Thursday, October 18, 2007


(News-Herald, October 18)It’s a tough job to steer one’s child through the world of activities. Sports programs, music programs, dance studios, general activity programs—we’re loaded with them in Venangoland, both in and out of schools. The challenge as a parent is to figure out which provide good use of time and money.

Part depends on the goal of involvement. Some people with a talent seek ways to enrich and develop it. Some people simply want to have their wonderfulness confirmed.

Confirmation is easy. Give the young persons constant praise. Always tell them (and their parents) how wonderful they are; never critique or criticize them. Of course, feedback that would interrupt this unending praise is also feedback that would allow them to grow and develop their talents.

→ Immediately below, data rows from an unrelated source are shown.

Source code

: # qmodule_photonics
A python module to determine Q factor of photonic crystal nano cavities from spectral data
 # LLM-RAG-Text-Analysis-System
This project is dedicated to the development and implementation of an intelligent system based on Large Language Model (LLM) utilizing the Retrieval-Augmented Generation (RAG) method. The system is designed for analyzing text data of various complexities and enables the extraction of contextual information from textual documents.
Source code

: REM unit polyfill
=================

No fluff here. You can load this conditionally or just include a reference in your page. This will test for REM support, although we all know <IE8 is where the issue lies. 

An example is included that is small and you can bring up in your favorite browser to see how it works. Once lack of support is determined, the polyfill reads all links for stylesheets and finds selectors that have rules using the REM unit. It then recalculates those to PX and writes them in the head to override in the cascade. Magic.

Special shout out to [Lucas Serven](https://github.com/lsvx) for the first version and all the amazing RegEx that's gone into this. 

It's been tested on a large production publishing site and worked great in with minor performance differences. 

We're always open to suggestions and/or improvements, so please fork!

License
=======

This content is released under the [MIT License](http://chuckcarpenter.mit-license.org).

There are often perks. There will be a super-special trip to the East Podunk Arts Festival as featured performers, or a spot in the line-up of the Outer Bogwomp Intraleague Playoffs. But all these “exclusive” events require of participants is the ability to write a check that won’t bounce.

These types of programs can be fine. They create some great childhood memories and as an adult, the young person can reminisce about the talent that he never really developed.

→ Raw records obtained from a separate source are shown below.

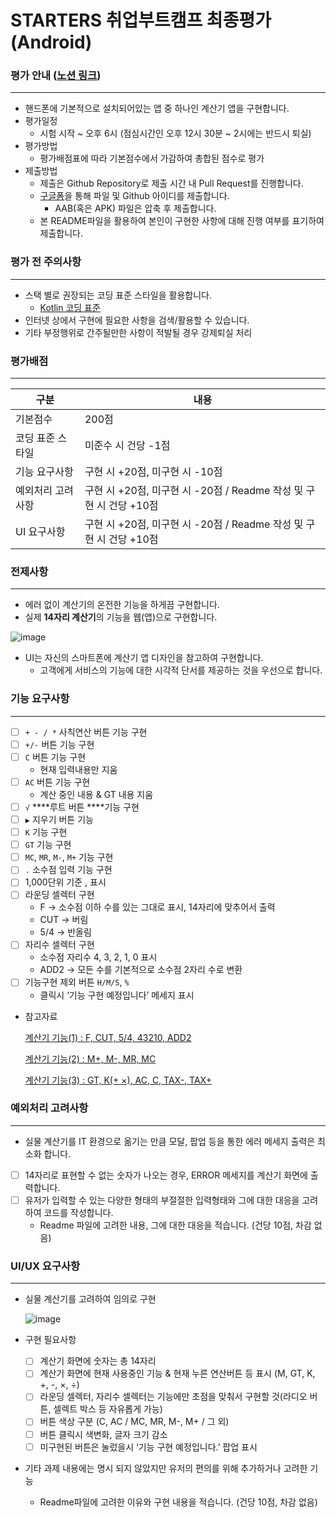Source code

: # STARTERS 취업부트캠프 최종평가(Android)

### 평가 안내 ([노션 링크](https://www.notion.so/flearnerhq/STARTERS-Android-fecf7506c7d74f6ebb4fb02c694a8dbe))

---

- 핸드폰에 기본적으로 설치되어있는 앱 중 하나인 계산기 앱을 구현합니다.
- 평가일정
    - 시험 시작 ~ 오후 6시 (점심시간인 오후 12시 30분 ~ 2시에는 반드시 퇴실)
- 평가방법
    - 평가배점표에 따라 기본점수에서 가감하여 총합된 점수로 평가
- 제출방법
    - 제출은 Github Repository로 제출 시간 내 Pull Request를 진행합니다.
    - [구글폼](https://forms.gle/quAHq1QUvnHubZHw5)을 통해 파일 및 Github 아이디를 제출합니다.
        - AAB(혹은 APK) 파일은 압축 후 제출합니다.
    - 본 README파일을 활용하여 본인이 구현한 사항에 대해 진행 여부를 표기하여 제출합니다.

### 평가 전 주의사항

---

- 스택 별로 권장되는 코딩 표준 스타일을 활용합니다.
    - [Kotlin 코딩 표준](https://www.notion.so/Kotlin-770ade858b7940b5aec1905ad9406938)
- 인터넷 상에서 구현에 필요한 사항을 검색/활용할 수 있습니다.
- 기타 부정행위로 간주될만한 사항이 적발될 경우 강제퇴실 처리

### 평가배점

---

| 구분 | 내용 |
| --- | --- |
| 기본점수 | 200점 |
| 코딩 표준 스타일 | 미준수 시 건당 -1점 |
| 기능 요구사항 | 구현 시 +20점, 미구현 시 -10점 |
| 예외처리 고려사항 | 구현 시 +20점, 미구현 시 -20점 / Readme 작성 및 구현 시 건당 +10점 |
| UI 요구사항 | 구현 시 +20점, 미구현 시 -20점 / Readme 작성 및 구현 시 건당 +10점  |

### 전제사항

---

- 에러 없이 계산기의 온전한 기능을 하게끔 구현합니다.
- 실제 **14자리 계산기**의 기능을 웹(앱)으로 구현합니다.

![image](/image.png)

- UI는 자신의 스마트폰에 계산기 앱 디자인을 참고하여 구현합니다.
    - 고객에게 서비스의 기능에 대한 시각적 단서를 제공하는 것을 우선으로 합니다.

### 기능 요구사항

---

- [ ]  `+ - / *` 사칙연산 버튼 기능 구현
- [ ]  `+/-` 버튼 기능 구현
- [ ]  `C` 버튼 기능 구현
    - 현재 입력내용만 지움
- [ ]  `AC` 버튼 기능 구현
    - 계산 중인 내용 & GT 내용 지움
- [ ]  `√` ****루트 버튼 ****기능 구현
- [ ]  `▶` 지우기 버튼 기능
- [ ]  `K` 기능 구현
- [ ]  `GT` 기능 구현
- [ ]  `MC`, `MR`, `M-`, `M+`  기능 구현
- [ ]  `.` 소수점 입력 기능 구현
- [ ]  1,000단위 기준 , 표시
- [ ]  라운딩 셀렉터 구현
    - F → 소수점 이하 수를 있는 그대로 표시, 14자리에 맞추어서 출력
    - CUT → 버림
    - 5/4 → 반올림
- [ ]  자리수 셀렉터 구현
    - 소수점 자리수 4, 3, 2, 1, 0 표시
    - ADD2 → 모든 수를 기본적으로 소수점 2자리 수로 변환
- [ ]  기능구현 제외 버튼 `H/M/S`, `%`
    - 클릭시 ‘기능 구현 예정입니다’ 메세지 표시
- 참고자료
    
    [계산기 기능(1) : F, CUT, 5/4, 43210, ADD2](https://blog.naver.com/PostView.nhn?blogId=lienor&logNo=221261139102)
    
    [계산기 기능(2) : M+, M-, MR, MC](https://blog.naver.com/PostView.naver?blogId=lienor&logNo=221262660715&parentCategoryNo=&categoryNo=&viewDate=&isShowPopularPosts=false&from=postView)
    
    [계산기 기능(3) : GT, K(+ ×), AC, C, TAX-, TAX+](https://blog.naver.com/PostView.naver?blogId=lienor&logNo=221266620136&parentCategoryNo=&categoryNo=&viewDate=&isShowPopularPosts=false&from=postView)
    

### 예외처리 고려사항

---

- 실물 계산기를 IT 환경으로 옮기는 만큼 모달, 팝업 등을 통한 에러 메세지 출력은 최소화 합니다.
- [ ]  14자리로 표현할 수 없는 숫자가 나오는 경우, ERROR 메세지를 계산기 화면에 출력합니다.
- [ ]  유저가 입력할 수 있는 다양한 형태의 부절절한 입력형태와 그에 대한 대응을 고려하여 코드를 작성합니다.
    - Readme 파일에 고려한 내용, 그에 대한 대응을 적습니다. (건당 10점, 차감 없음)

### UI/UX 요구사항

---

- 실물 계산기를 고려하여 임의로 구현
    
    ![image](/image.png)
    
- 구현 필요사항
    - [ ]  계산기 화면에 숫자는 총 14자리
    - [ ]  계산기 화면에 현재 사용중인 기능 & 현재 누른 연산버튼 등 표시 (M, GT, K, +, -, ×, ÷)
    - [ ]  라운딩 셀렉터, 자리수 셀렉터는 기능에만 초점을 맞춰서 구현할 것(라디오 버튼, 셀렉트 박스 등 자유롭게 가능)
    - [ ]  버튼 색상 구분 (C, AC / MC, MR, M-, M+ / 그 외)
    - [ ]  버튼 클릭시 색변화, 글자 크기 감소
    - [ ]  미구현된 버튼은 눌렀을시 ‘기능 구현 예정입니다.’ 팝업 표시
- 기타 과제 내용에는 명시 되지 않았지만 유저의 편의를 위해 추가하거나 고려한 기능
    - Readme파일에 고려한 이유와 구현 내용을 적습니다. (건당 10점, 차감 없음)
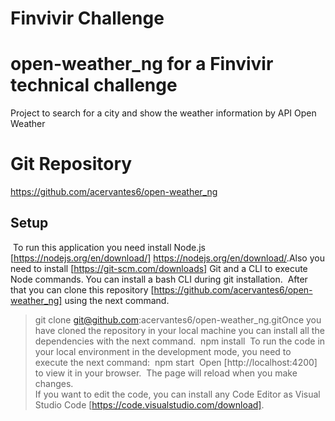 # Finvivir Challenge
# open-weather_ng for a Finvivir technical challenge
Project to search for a city and show the weather information by API Open Weather
# Git Repository
https://github.com/acervantes6/open-weather_ng

## Setup
​
To run this application you need install Node.js [https://nodejs.org/en/download/] https://nodejs.org/en/download/. 
​
Also you need to install [https://git-scm.com/downloads] Git and a CLI to execute Node commands. You can install a bash CLI during git installation.
​
After that you can clone this repository [https://github.com/acervantes6/open-weather_ng] using the next command.
​
> git clone git@github.com:acervantes6/open-weather_ng.git
​
Once you have cloned the repository in your local machine you can install all the dependencies with the next command.
​
> npm install
​
To run the code in your local environment in the development mode, you need to execute the next command:
​
> npm start
​
Open [http://localhost:4200] to view it in your browser.
​
The page will reload when you make changes.\
​
If you want to edit the code, you can install any Code Editor as Visual Studio Code [https://code.visualstudio.com/download].
​
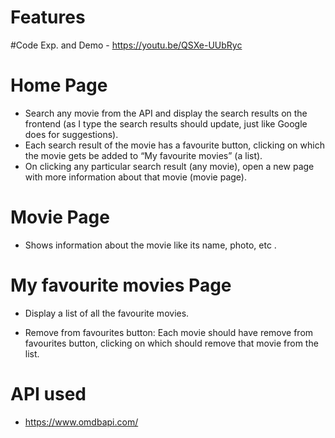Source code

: # Features
#Code Exp. and Demo - https://youtu.be/QSXe-UUbRyc
# Home Page
- Search any movie from the API and display the search results on the frontend (as I type the search results should update, just like Google does for suggestions).
- Each search result of the movie has a favourite button, clicking on which the movie gets be added to “My favourite movies” (a list).
- On clicking any particular search result (any movie), open a new page with more information about that movie (movie page).

# Movie Page
- Shows information about the movie like its name, photo, etc .

# My favourite movies Page
- Display a list of all the favourite movies.

- Remove from favourites button: Each movie should have remove from favourites button, clicking on which should remove that movie from the list.

# API used 
- https://www.omdbapi.com/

For those who do want to grow, there’s another type of balance to strike, and that’s the balance between the needs of the student and the needs of the program.

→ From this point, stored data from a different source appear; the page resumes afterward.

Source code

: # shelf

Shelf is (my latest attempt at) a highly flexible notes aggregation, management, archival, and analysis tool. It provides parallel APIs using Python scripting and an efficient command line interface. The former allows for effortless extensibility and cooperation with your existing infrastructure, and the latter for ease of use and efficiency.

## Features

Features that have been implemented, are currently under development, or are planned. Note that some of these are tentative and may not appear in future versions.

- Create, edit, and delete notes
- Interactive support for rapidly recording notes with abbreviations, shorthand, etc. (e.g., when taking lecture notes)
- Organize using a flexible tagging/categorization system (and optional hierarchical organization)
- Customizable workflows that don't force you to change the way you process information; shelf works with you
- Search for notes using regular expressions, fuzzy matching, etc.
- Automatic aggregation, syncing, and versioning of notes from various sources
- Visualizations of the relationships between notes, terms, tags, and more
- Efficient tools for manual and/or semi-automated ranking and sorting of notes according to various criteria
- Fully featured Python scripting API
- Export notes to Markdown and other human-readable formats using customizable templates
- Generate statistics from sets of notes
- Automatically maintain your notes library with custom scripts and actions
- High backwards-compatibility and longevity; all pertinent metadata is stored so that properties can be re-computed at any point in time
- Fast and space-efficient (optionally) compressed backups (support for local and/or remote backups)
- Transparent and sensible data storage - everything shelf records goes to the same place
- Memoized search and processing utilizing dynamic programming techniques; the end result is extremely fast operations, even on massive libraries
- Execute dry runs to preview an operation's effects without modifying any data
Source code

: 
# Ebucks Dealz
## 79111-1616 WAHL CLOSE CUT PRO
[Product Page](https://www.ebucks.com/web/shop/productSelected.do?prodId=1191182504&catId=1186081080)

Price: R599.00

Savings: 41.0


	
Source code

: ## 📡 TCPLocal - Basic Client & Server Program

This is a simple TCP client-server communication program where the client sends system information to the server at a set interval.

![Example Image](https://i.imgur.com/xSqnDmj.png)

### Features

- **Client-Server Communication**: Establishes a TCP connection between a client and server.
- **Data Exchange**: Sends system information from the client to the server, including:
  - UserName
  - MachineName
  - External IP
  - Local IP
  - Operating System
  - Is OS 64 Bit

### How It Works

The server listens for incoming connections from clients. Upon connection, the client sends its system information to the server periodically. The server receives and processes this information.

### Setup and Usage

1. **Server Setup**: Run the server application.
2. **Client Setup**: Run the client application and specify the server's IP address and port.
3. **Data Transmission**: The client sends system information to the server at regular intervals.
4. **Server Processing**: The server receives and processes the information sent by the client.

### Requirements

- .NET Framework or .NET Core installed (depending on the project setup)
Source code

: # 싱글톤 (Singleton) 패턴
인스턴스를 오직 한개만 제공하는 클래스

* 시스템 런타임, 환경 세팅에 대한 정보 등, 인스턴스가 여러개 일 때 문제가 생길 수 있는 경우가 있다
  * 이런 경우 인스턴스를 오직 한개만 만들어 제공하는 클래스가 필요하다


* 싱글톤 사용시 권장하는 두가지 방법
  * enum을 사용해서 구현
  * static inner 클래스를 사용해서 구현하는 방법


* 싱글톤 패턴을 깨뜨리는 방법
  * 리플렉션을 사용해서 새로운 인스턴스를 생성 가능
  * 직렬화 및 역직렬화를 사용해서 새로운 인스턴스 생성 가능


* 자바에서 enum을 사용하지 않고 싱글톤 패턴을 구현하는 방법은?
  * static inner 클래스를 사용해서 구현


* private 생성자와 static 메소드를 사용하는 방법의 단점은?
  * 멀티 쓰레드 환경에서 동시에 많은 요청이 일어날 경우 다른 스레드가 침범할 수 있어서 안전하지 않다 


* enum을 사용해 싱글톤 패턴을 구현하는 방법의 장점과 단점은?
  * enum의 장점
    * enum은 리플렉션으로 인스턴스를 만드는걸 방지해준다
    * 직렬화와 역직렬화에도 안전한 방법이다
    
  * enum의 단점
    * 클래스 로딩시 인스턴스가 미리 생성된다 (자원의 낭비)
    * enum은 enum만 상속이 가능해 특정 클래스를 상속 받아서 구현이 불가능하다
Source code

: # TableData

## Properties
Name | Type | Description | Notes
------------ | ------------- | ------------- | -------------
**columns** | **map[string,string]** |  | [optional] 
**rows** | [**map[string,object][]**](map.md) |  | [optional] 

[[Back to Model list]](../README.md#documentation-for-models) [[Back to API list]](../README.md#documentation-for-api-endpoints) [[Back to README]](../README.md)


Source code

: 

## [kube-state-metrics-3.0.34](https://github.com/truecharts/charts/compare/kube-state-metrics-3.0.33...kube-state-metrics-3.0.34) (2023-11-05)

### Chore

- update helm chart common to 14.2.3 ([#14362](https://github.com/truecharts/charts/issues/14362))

Drift too far to either end of the scale and things get ugly. There are parents who think, for instance, that schools sports exist only to provide a platform for their Little Johnny to take his next step toward Awesome Sports Success. Other players, the teams, the school, even Little Johnny’s own education—all of that is inconsequential next to Little Johnny’s need to Be the Biggest Star.

This approach is not particularly character-building, and Little Johnny either grows up to be a colossal self-centered jerk, or he finally gets fed up and tells his hard-driving parents to take a flying leap off the top of the Oil City sign.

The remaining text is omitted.